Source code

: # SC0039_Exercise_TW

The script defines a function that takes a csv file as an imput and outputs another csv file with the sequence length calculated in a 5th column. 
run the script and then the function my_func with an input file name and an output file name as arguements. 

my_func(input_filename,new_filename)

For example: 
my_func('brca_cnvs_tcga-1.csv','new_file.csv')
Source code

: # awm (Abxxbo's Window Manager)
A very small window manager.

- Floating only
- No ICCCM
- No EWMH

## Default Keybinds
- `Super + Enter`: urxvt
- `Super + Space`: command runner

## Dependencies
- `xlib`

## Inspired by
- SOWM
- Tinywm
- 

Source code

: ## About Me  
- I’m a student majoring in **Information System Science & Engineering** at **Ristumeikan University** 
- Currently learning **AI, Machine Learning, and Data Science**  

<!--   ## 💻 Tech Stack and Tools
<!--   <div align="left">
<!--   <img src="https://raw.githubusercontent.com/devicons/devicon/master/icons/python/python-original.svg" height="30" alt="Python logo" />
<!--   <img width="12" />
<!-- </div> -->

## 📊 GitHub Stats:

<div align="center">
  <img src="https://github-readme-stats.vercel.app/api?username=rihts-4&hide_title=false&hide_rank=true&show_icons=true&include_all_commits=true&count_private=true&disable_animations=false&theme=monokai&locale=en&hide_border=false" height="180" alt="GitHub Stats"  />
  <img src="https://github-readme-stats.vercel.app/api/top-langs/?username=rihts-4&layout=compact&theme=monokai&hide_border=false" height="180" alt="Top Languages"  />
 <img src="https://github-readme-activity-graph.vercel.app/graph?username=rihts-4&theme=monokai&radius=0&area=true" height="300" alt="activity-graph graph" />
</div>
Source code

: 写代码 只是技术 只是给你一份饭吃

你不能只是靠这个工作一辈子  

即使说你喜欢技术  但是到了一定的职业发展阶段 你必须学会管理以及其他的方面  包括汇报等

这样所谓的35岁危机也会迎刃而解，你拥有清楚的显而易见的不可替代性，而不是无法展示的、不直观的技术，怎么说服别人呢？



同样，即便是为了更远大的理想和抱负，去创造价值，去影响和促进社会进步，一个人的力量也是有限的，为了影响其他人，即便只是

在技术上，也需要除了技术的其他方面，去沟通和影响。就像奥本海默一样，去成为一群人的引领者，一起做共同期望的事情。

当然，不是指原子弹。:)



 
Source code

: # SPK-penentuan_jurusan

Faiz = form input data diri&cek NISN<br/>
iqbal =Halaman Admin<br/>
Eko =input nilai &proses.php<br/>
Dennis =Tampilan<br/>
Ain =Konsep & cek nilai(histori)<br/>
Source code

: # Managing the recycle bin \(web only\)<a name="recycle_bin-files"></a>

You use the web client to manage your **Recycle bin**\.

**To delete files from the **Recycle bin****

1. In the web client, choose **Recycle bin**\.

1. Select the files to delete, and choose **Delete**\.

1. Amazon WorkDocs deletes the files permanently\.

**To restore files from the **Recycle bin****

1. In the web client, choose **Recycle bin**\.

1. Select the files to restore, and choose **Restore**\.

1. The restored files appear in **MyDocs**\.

+ + + + +

Where does the word "https" appear in the records above? Return every line that holds it.

▸ **Response to the exercise**
<!--   <img src="https://raw.githubusercontent.com/devicons/devicon/master/icons/python/python-original.svg" height="30" alt="Python logo" />
  <img src="https://github-readme-stats.vercel.app/api?username=rihts-4&hide_title=false&hide_rank=true&show_icons=true&include_all_commits=true&count_private=true&disable_animations=false&theme=monokai&locale=en&hide_border=false" height="180" alt="GitHub Stats"  />
  <img src="https://github-readme-stats.vercel.app/api/top-langs/?username=rihts-4&layout=compact&theme=monokai&hide_border=false" height="180" alt="Top Languages"  />
 <img src="https://github-readme-activity-graph.vercel.app/graph?username=rihts-4&theme=monokai&radius=0&area=true" height="300" alt="activity-graph graph" />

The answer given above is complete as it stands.